Also, in cases like the one at bar in which the rate of interest under Section 6621 exceeds that under state law, the majority’s decision has the effect of rewarding dilatory behavior. Since in these situations the obtaining of the judgment relegates the government to a lower interest rate, the government has lost money by bringing prompt judicial proceedings. I do not believe that the government should be penalized for obtaining prompt judicial confirmation of the validity of a tax lien.

Finally, I have difficulty with the majority’s statement that “[e]ven though the tax lien has an independent existence from a judgment, the underlying obligation merges with that judgment.” In my view, since a tax lien merely represents a person’s tax liability, I.R.C. § 6321 (1982), if the taxpayer’s liability merges with the judgment, as the majority holds, the tax lien is rendered nugatory. Ostensibly, the majority may be holding that two liabilities exist in this case: an “underlying liability” which merges with the judgment and a general liability represented by the tax lien. Yet, since “[b]oth the judgment and the lien arise out of the same tax liability,” S.Rep. No. 1708, supra, at 32; H.R.Rep. No. 1884, supra, at 31, 1966 U.S.Code Cong. & Ad. News 3754, I see no reason why the liability represented by the tax lien should be different from that represented by the judgment. Despite the foregoing reasons for limiting the effect of tax lien judgments, the majority supports its position relying upon the Ninth Circuit’s opinion in United States v. Overman, 424 F.2d 1142, 1147 (9th Cir.1970), the 1982 amendment to Section 1961, the traditional distinction between pre- and post-judgment interest, and the fact that tax cases are civil cases. I will consider each of these in turn.

The merger dictum in Overman, relied upon by the majority, was derived from the prior Ninth Circuit decision in Investment & Securities Co. v. United States, 140 F.2d 894, 896 (9th Cir.1944). The issue presented in Investment & Securities was whether the statute of limitations had run on the judgment obtained on a tax lien. Id. at 896. The court properly rejected this contention reasoning:

There is no federal statutory provision as to a period of limitations on this judgment; it follows that in the absence of such a limitation a tax can be collected at any time; therefore, the liability of the tax now merged in the judgment has not become unenforcible [sic] by reason of lapse of time.
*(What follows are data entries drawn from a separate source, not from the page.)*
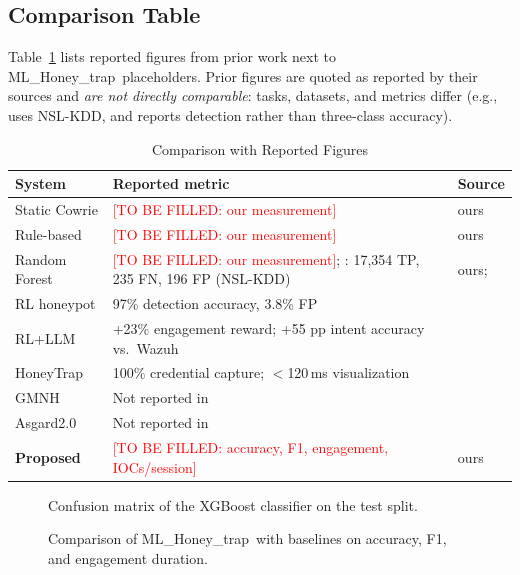 \documentclass[conference]{IEEEtran}
\newcommand{\tbf}[1]{\textcolor{red}{[TO BE FILLED: #1]}}
\newcommand{\sys}{ML\_Honey\_trap}
\begin{document}
\subsection{Comparison Table}
Table~\ref{tab:cmp} lists reported figures from prior work next to \sys\ placeholders. Prior figures are quoted as reported by their sources and \emph{are not directly comparable}: tasks, datasets, and metrics differ (e.g., \cite{ref4} uses NSL-KDD, and \cite{ref3} reports detection rather than three-class accuracy).

\begin{table}[t]
\centering
\caption{Comparison with Reported Figures}
\label{tab:cmp}
\footnotesize
\begin{tabular}{@{}p{1.4cm}p{4.7cm}p{1.1cm}@{}}
\toprule
System & Reported metric & Source \\
\midrule
Static Cowrie & \tbf{our measurement} & ours \\
Rule-based & \tbf{our measurement} & ours \\
Random Forest & \tbf{our measurement}; \cite{ref4}: 17,354 TP, 235 FN, 196 FP (NSL-KDD) & ours; \cite{ref4} \\
RL honeypot & 97\% detection accuracy, 3.8\% FP & \cite{ref3} \\
RL+LLM & +23\% engagement reward; +55 pp intent accuracy vs.\ Wazuh & \cite{ref9} \\
HoneyTrap & 100\% credential capture; $<$120\,ms visualization & \cite{ref6} \\
GMNH & Not reported in \cite{ref2} & \cite{ref2} \\
Asgard2.0 & Not reported in \cite{ref7} & \cite{ref7} \\
\textbf{Proposed} & \tbf{accuracy, F1, engagement, IOCs/session} & ours \\
\bottomrule
\end{tabular}
\end{table}

\begin{figure}[t]
\centering
\fbox{\parbox{0.9\columnwidth}{\centering\vspace{1.2cm}\tbf{confusion matrix; generate after experiments}\vspace{1.2cm}}}
\caption{Confusion matrix of the XGBoost classifier on the test split.}
\label{fig:cm}
\end{figure}

\begin{figure}[t]
\centering
\fbox{\parbox{0.9\columnwidth}{\centering\vspace{1.2cm}\tbf{baseline comparison chart; generate after experiments}\vspace{1.2cm}}}
\caption{Comparison of \sys\ with baselines on accuracy, F1, and engagement duration.}
\label{fig:cmp}
\end{figure}
\end{document}
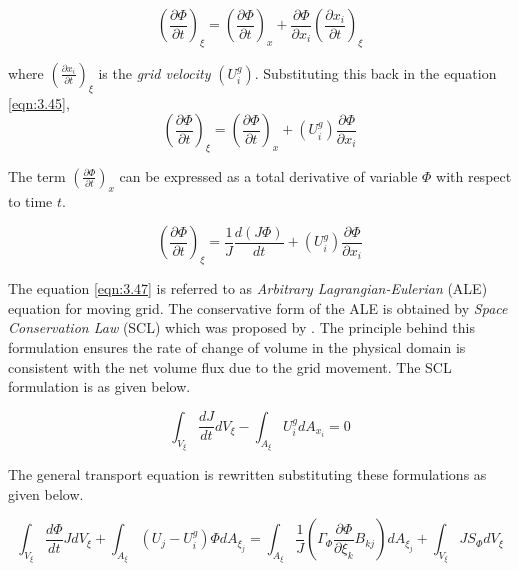 \begin{equation}
\left(\frac{\partial \Phi}{\partial t}\right)_{\xi} = \left(\frac{\partial \Phi}{\partial t}\right)_{x} + \frac{\partial \Phi}{\partial x_i} \left(\frac{\partial x_i}{\partial t}\right)_{\xi}
\label{eqn:3.45}
\end{equation}

where $\left(\frac{\partial x_i}{\partial t}\right)_{\xi}$ is the \textit{grid velocity} $\left(U_{i}^{g} \right)$. Substituting this back in the equation \ref{eqn:3.45},
\begin{equation}
\left(\frac{\partial \Phi}{\partial t}\right)_{\xi} = \left(\frac{\partial \Phi}{\partial t}\right)_{x} + \left(U_{i}^{g} \right) \frac{\partial \Phi}{\partial x_i}
\label{eqn:3.46} 
\end{equation}

The term $ \left(\frac{\partial \Phi}{\partial t}\right)_{x}$ can be expressed as a total derivative of variable $\Phi$ with respect to time $t$.

\begin{equation}
\left(\frac{\partial \Phi}{\partial t}\right)_{\xi} = \frac{1}{J} \frac{d\left(J \Phi\right)}{dt} + \left(U_{i}^{g} \right) \frac{\partial \Phi}{\partial x_i}
\label{eqn:3.47} 
\end{equation}

The equation \ref{eqn:3.47} is referred to as \textit{Arbitrary Lagrangian-Eulerian} (ALE) equation for moving grid. The conservative form of the ALE is obtained by \textit{Space Conservation Law} (SCL) which was proposed by \citet{demirdvzic1988space}. The principle behind this formulation ensures the rate of change of volume in the physical domain is consistent with the net volume flux due to the grid movement. The SCL formulation is as given below.

\begin{equation}
\int_{V_{\xi}} \frac{dJ}{dt}dV_{\xi}-\int_{A_{\xi}} U_{i}^{g} dA_{x_{i}} = 0
\label{eqn:3.48} 
\end{equation}

The general transport equation is rewritten substituting these formulations as given below.

\begin{equation}
\int_{V_{\xi}} \frac{d \Phi}{dt}J dV_{\xi} + \int_{A_{\xi}} \left(U_j-U_{i}^{g}\right) \Phi dA_{{\xi}_j} = \int_{A_{\xi}} \frac{1}{J} \left(\Gamma_{\Phi} \frac{\partial \Phi}{\partial \xi_k} B_{kj} \right) dA_{{\xi}_j} + \int_{V_{\xi}} JS_{\Phi} dV_{\xi}
\label{eqn:3.49} 
\end{equation}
Id. at 896 (emphasis added). Viewed in context, I believe that the Investment & Securities court’s statement that the liabili*917ty merged into the judgment merely indicates that the liability represented by a tax lien can be enforced by execution on the judgment. This conclusion is supported by the fact that Investment & Securities concerned the enforcement of a judgment — not the tax lien. Id. at 895; Plumb, Federal Tax Lien Problems, 13 Tax L.Rev. 237, 251 n. 23 (1957-58). Moreover, interpreting the merger language as the majority does creates a conflict between the Ninth and Second Circuits. Compare Investment Securities, 140 F.2d at 896 (underlying liability merges) and Overman, 424 F.2d at 1147 (underlying liability merges) with Hodes, 355 F.2d at 749 (judgment merely extends life of tax lien). I therefore disagree with the majority’s interpretation of the Over-man dictum.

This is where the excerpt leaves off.